Lahir pada 11 Februari 2025, Necrovyne membawa konsep yang segar dalam cara mereka beroperasi. Meski berbasis di Kota Kembang, para personelnya tersebar di berbagai wilayah: Aldy mengisi posisi vokal dari Cimahi, Aswe di Bali untuk sektor gitar, Dai mengelola bass dari Sukabumi, dan Shina menghentak drum di Bandung.
Pendekatan remote ini bukan sekadar keterbatasan, melainkan menjadi identitas unik mereka dalam mempercepat proses kreatif.
Sleep in Design: Perpaduan Agresivitas dan Teatrikal
Sleep in Design bukan sekadar lagu metal pada umumnya. Necrovyne berhasil mengawinkan agresivitas modern metal dengan estetika Visual Kei yang teatrikal.
Pendengar disuguhi dinamika vokal yang kontras — antara clean vocal yang megah dan scream yang agresif, dibalut struktur gitar presisi serta lapisan synth yang kaya. Secara naratif, lagu ini menelusuri kedalaman psikologis manusia.
"Lagu ini adalah refleksi psikologis mengenai peperangan antara sisi terang dan sisi gelap dalam diri manusia," tutur Shina, penggebuk drum Necrovyne.
Senada dengan itu, Aswe menambahkan bahwa karya ini menggambarkan fase penerimaan terhadap sisi kelam demi menemukan ketenangan sejati.
Tiga Bahasa untuk Pesan Universal
Hal mencolok dari Sleep in Design adalah penggunaan tiga bahasa secara simultan: Indonesia, Inggris, dan Jepang. Strategi ini dipilih untuk memperkuat pesan emosional sekaligus menegaskan ambisi mereka menembus pasar internasional.
Proses Kreatif Tanpa Batas Geografis
Pengerjaan single ini memakan waktu sekitar lima bulan, dimulai dari tahap recording pada Januari 2026. Dai memainkan peran sentral dalam menyusun kerangka lagu, aransemen, hingga proses mixing dan mastering.
Kolaborasi intensif dilakukan melalui sistem pertukaran data digital.
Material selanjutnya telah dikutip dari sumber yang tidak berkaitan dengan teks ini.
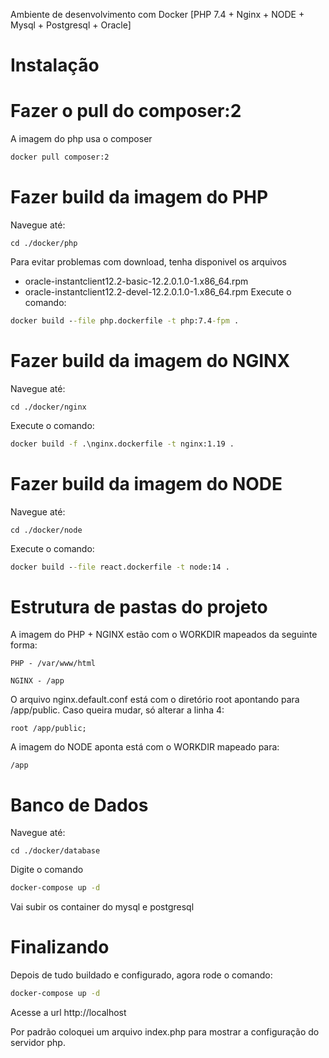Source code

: Ambiente de desenvolvimento com Docker [PHP 7.4 + Nginx + NODE + Mysql + Postgresql + Oracle]

# Instalação

# Fazer o pull do composer:2
A imagem do php usa o composer
```cmd
docker pull composer:2
```

# Fazer build da imagem do PHP
Navegue até:
```
cd ./docker/php
```
Para evitar problemas com download, tenha disponivel os arquivos 
* oracle-instantclient12.2-basic-12.2.0.1.0-1.x86_64.rpm
* oracle-instantclient12.2-devel-12.2.0.1.0-1.x86_64.rpm
Execute o comando:
```cmd
docker build --file php.dockerfile -t php:7.4-fpm .
```

# Fazer build da imagem do NGINX 
Navegue até:
```
cd ./docker/nginx
```
Execute o comando:
```cmd
docker build -f .\nginx.dockerfile -t nginx:1.19 .
```

# Fazer build da imagem do NODE
Navegue até:
```
cd ./docker/node
```
Execute o comando:
```cmd
docker build --file react.dockerfile -t node:14 .
```

# Estrutura de pastas do projeto
A imagem do PHP + NGINX estão com o WORKDIR mapeados da seguinte forma:
```
PHP - /var/www/html
```
```
NGINX - /app
```

O arquivo nginx.default.conf está com o diretório root apontando para /app/public. Caso queira mudar, só alterar a linha 4:
```
root /app/public;
```

A imagem do NODE aponta está com o WORKDIR mapeado para:
```
/app
```

# Banco de Dados
Navegue até:
```
cd ./docker/database
```
Digite o comando
```cmd
docker-compose up -d
```
Vai subir os container do mysql e postgresql


# Finalizando
Depois de tudo buildado e configurado, agora rode o comando:
```cmd
docker-compose up -d
```

Acesse a url http://localhost

Por padrão coloquei um arquivo index.php para mostrar a configuração do servidor php.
Jarak geografis antar personel bukanlah penghalang, melainkan justru menjadi metode kerja efektif yang diadopsi sebagai identitas kolektif.
Menuju EP Perdana dan Visibilitas Global
Pascaperilisan Sleep in Design pada 19 Mei 2026 dan video musiknya pada 22 Mei 2026, Necrovyne tidak tinggal diam. Kini mereka tengah focus mempersiapkan materi untuk EP Perdana mereka.
Dengan visi membawa Visual Kei Indonesia ke ranah global, unit ini membuktikan bahwa jarak bukan lagi batasan untuk melahirkan karya yang solid dan relevan di era digital.